* Action item: Please transcribe exactly the lines from the first line of the records below through the line containing "- Diagnosed and", including both, and omit all pictures.

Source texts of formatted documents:

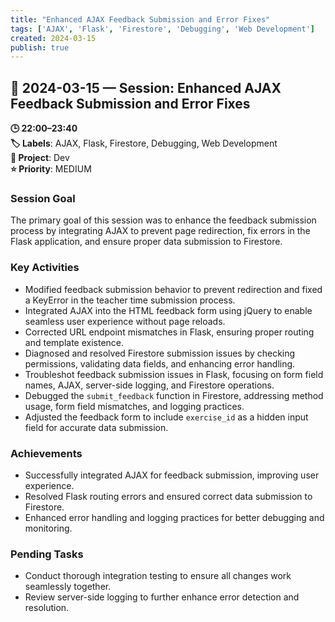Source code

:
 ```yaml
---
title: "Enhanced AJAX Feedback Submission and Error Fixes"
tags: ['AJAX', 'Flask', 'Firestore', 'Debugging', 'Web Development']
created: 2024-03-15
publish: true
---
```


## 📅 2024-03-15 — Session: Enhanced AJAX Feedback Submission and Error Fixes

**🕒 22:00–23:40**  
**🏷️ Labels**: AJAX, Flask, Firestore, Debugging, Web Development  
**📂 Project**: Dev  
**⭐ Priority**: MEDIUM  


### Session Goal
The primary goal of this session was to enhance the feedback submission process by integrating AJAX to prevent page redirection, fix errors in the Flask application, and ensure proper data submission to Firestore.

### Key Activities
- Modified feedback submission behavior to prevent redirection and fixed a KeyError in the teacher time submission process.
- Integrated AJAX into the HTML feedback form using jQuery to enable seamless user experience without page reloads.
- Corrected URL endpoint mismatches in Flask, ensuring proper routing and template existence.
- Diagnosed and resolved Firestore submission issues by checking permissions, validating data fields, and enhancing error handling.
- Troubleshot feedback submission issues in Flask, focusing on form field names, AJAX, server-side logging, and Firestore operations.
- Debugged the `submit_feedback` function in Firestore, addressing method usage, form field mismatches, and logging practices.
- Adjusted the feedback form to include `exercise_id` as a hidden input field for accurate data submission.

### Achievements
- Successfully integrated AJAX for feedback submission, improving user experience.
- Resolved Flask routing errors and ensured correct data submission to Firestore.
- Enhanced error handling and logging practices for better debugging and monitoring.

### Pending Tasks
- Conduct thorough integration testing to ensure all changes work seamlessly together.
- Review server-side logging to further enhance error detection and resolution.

* Solution for this task:
Source code

:
 ```yaml
---
title: "Enhanced AJAX Feedback Submission and Error Fixes"
tags: ['AJAX', 'Flask', 'Firestore', 'Debugging', 'Web Development']
created: 2024-03-15
publish: true
---
```


## 📅 2024-03-15 — Session: Enhanced AJAX Feedback Submission and Error Fixes

**🕒 22:00–23:40**  
**🏷️ Labels**: AJAX, Flask, Firestore, Debugging, Web Development  
**📂 Project**: Dev  
**⭐ Priority**: MEDIUM  


### Session Goal
The primary goal of this session was to enhance the feedback submission process by integrating AJAX to prevent page redirection, fix errors in the Flask application, and ensure proper data submission to Firestore.

### Key Activities
- Modified feedback submission behavior to prevent redirection and fixed a KeyError in the teacher time submission process.
- Integrated AJAX into the HTML feedback form using jQuery to enable seamless user experience without page reloads.
- Corrected URL endpoint mismatches in Flask, ensuring proper routing and template existence.
- Diagnosed and resolved Firestore submission issues by checking permissions, validating data fields, and enhancing error handling.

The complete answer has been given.